-- Exercise inputs follows --

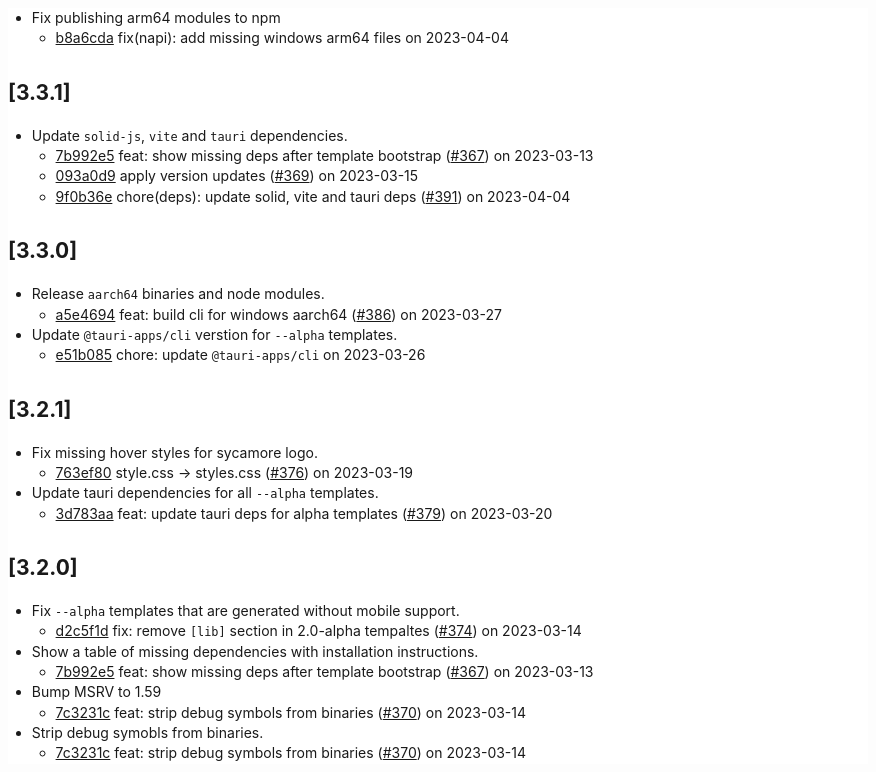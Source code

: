 - Fix publishing arm64 modules to npm
  - [b8a6cda](https://www.github.com/tauri-apps/create-tauri-app/commit/b8a6cda8b86e089913c7041c72a77f82b2583e83) fix(napi): add missing windows arm64 files on 2023-04-04

## \[3.3.1]

- Update `solid-js`, `vite` and `tauri` dependencies.
  - [7b992e5](https://www.github.com/tauri-apps/create-tauri-app/commit/7b992e544c6824dbf29d0fab38488e3b516142b1) feat: show missing deps after template bootstrap ([#367](https://www.github.com/tauri-apps/create-tauri-app/pull/367)) on 2023-03-13
  - [093a0d9](https://www.github.com/tauri-apps/create-tauri-app/commit/093a0d9a9cb25b5cd33b0a6c7b5ecfd961699db7) apply version updates ([#369](https://www.github.com/tauri-apps/create-tauri-app/pull/369)) on 2023-03-15
  - [9f0b36e](https://www.github.com/tauri-apps/create-tauri-app/commit/9f0b36e7eaf39d7bcafd79e4901eae2702c9f6db) chore(deps): update solid, vite and tauri deps ([#391](https://www.github.com/tauri-apps/create-tauri-app/pull/391)) on 2023-04-04

## \[3.3.0]

- Release `aarch64` binaries and node modules.
  - [a5e4694](https://www.github.com/tauri-apps/create-tauri-app/commit/a5e4694e94b3f51e07805c94414eb86c5e95ba87) feat: build cli for windows aarch64 ([#386](https://www.github.com/tauri-apps/create-tauri-app/pull/386)) on 2023-03-27
- Update `@tauri-apps/cli` verstion for `--alpha` templates.
  - [e51b085](https://www.github.com/tauri-apps/create-tauri-app/commit/e51b085a0ac213e4445981fc25835b006766087f) chore: update `@tauri-apps/cli` on 2023-03-26

## \[3.2.1]

- Fix missing hover styles for sycamore logo.
  - [763ef80](https://www.github.com/tauri-apps/create-tauri-app/commit/763ef8081a6760ed011b54a88eacd79d8ff6b142) style.css -> styles.css ([#376](https://www.github.com/tauri-apps/create-tauri-app/pull/376)) on 2023-03-19
- Update tauri dependencies for all `--alpha` templates.
  - [3d783aa](https://www.github.com/tauri-apps/create-tauri-app/commit/3d783aabcf4f93222634e5f0fbc9f0a3a8c613af) feat: update tauri deps for alpha templates ([#379](https://www.github.com/tauri-apps/create-tauri-app/pull/379)) on 2023-03-20

## \[3.2.0]

- Fix `--alpha` templates that are generated without mobile support.
  - [d2c5f1d](https://www.github.com/tauri-apps/create-tauri-app/commit/d2c5f1d12cb0cbedb2247765b053048cb90da60d) fix: remove `[lib]` section in 2.0-alpha tempaltes ([#374](https://www.github.com/tauri-apps/create-tauri-app/pull/374)) on 2023-03-14
- Show a table of missing dependencies with installation instructions.
  - [7b992e5](https://www.github.com/tauri-apps/create-tauri-app/commit/7b992e544c6824dbf29d0fab38488e3b516142b1) feat: show missing deps after template bootstrap ([#367](https://www.github.com/tauri-apps/create-tauri-app/pull/367)) on 2023-03-13
- Bump MSRV to 1.59
  - [7c3231c](https://www.github.com/tauri-apps/create-tauri-app/commit/7c3231c08505dfaf139f498b6ca2241c40006c8f) feat: strip debug symbols from binaries ([#370](https://www.github.com/tauri-apps/create-tauri-app/pull/370)) on 2023-03-14
- Strip debug symobls from binaries.
  - [7c3231c](https://www.github.com/tauri-apps/create-tauri-app/commit/7c3231c08505dfaf139f498b6ca2241c40006c8f) feat: strip debug symbols from binaries ([#370](https://www.github.com/tauri-apps/create-tauri-app/pull/370)) on 2023-03-14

-- Exercise inputs concluded --

◆ Problem to solve
Retype each line above exactly and leave out any picture.

◆ Response box
Source code

: - Fix publishing arm64 modules to npm
  - [b8a6cda](https://www.github.com/tauri-apps/create-tauri-app/commit/b8a6cda8b86e089913c7041c72a77f82b2583e83) fix(napi): add missing windows arm64 files on 2023-04-04

## \[3.3.1]

- Update `solid-js`, `vite` and `tauri` dependencies.
  - [7b992e5](https://www.github.com/tauri-apps/create-tauri-app/commit/7b992e544c6824dbf29d0fab38488e3b516142b1) feat: show missing deps after template bootstrap ([#367](https://www.github.com/tauri-apps/create-tauri-app/pull/367)) on 2023-03-13
  - [093a0d9](https://www.github.com/tauri-apps/create-tauri-app/commit/093a0d9a9cb25b5cd33b0a6c7b5ecfd961699db7) apply version updates ([#369](https://www.github.com/tauri-apps/create-tauri-app/pull/369)) on 2023-03-15
  - [9f0b36e](https://www.github.com/tauri-apps/create-tauri-app/commit/9f0b36e7eaf39d7bcafd79e4901eae2702c9f6db) chore(deps): update solid, vite and tauri deps ([#391](https://www.github.com/tauri-apps/create-tauri-app/pull/391)) on 2023-04-04

## \[3.3.0]

- Release `aarch64` binaries and node modules.
  - [a5e4694](https://www.github.com/tauri-apps/create-tauri-app/commit/a5e4694e94b3f51e07805c94414eb86c5e95ba87) feat: build cli for windows aarch64 ([#386](https://www.github.com/tauri-apps/create-tauri-app/pull/386)) on 2023-03-27
- Update `@tauri-apps/cli` verstion for `--alpha` templates.
  - [e51b085](https://www.github.com/tauri-apps/create-tauri-app/commit/e51b085a0ac213e4445981fc25835b006766087f) chore: update `@tauri-apps/cli` on 2023-03-26

## \[3.2.1]

- Fix missing hover styles for sycamore logo.
  - [763ef80](https://www.github.com/tauri-apps/create-tauri-app/commit/763ef8081a6760ed011b54a88eacd79d8ff6b142) style.css -> styles.css ([#376](https://www.github.com/tauri-apps/create-tauri-app/pull/376)) on 2023-03-19
- Update tauri dependencies for all `--alpha` templates.
  - [3d783aa](https://www.github.com/tauri-apps/create-tauri-app/commit/3d783aabcf4f93222634e5f0fbc9f0a3a8c613af) feat: update tauri deps for alpha templates ([#379](https://www.github.com/tauri-apps/create-tauri-app/pull/379)) on 2023-03-20

## \[3.2.0]

- Fix `--alpha` templates that are generated without mobile support.
  - [d2c5f1d](https://www.github.com/tauri-apps/create-tauri-app/commit/d2c5f1d12cb0cbedb2247765b053048cb90da60d) fix: remove `[lib]` section in 2.0-alpha tempaltes ([#374](https://www.github.com/tauri-apps/create-tauri-app/pull/374)) on 2023-03-14
- Show a table of missing dependencies with installation instructions.
  - [7b992e5](https://www.github.com/tauri-apps/create-tauri-app/commit/7b992e544c6824dbf29d0fab38488e3b516142b1) feat: show missing deps after template bootstrap ([#367](https://www.github.com/tauri-apps/create-tauri-app/pull/367)) on 2023-03-13
- Bump MSRV to 1.59
  - [7c3231c](https://www.github.com/tauri-apps/create-tauri-app/commit/7c3231c08505dfaf139f498b6ca2241c40006c8f) feat: strip debug symbols from binaries ([#370](https://www.github.com/tauri-apps/create-tauri-app/pull/370)) on 2023-03-14
- Strip debug symobls from binaries.
  - [7c3231c](https://www.github.com/tauri-apps/create-tauri-app/commit/7c3231c08505dfaf139f498b6ca2241c40006c8f) feat: strip debug symbols from binaries ([#370](https://www.github.com/tauri-apps/create-tauri-app/pull/370)) on 2023-03-14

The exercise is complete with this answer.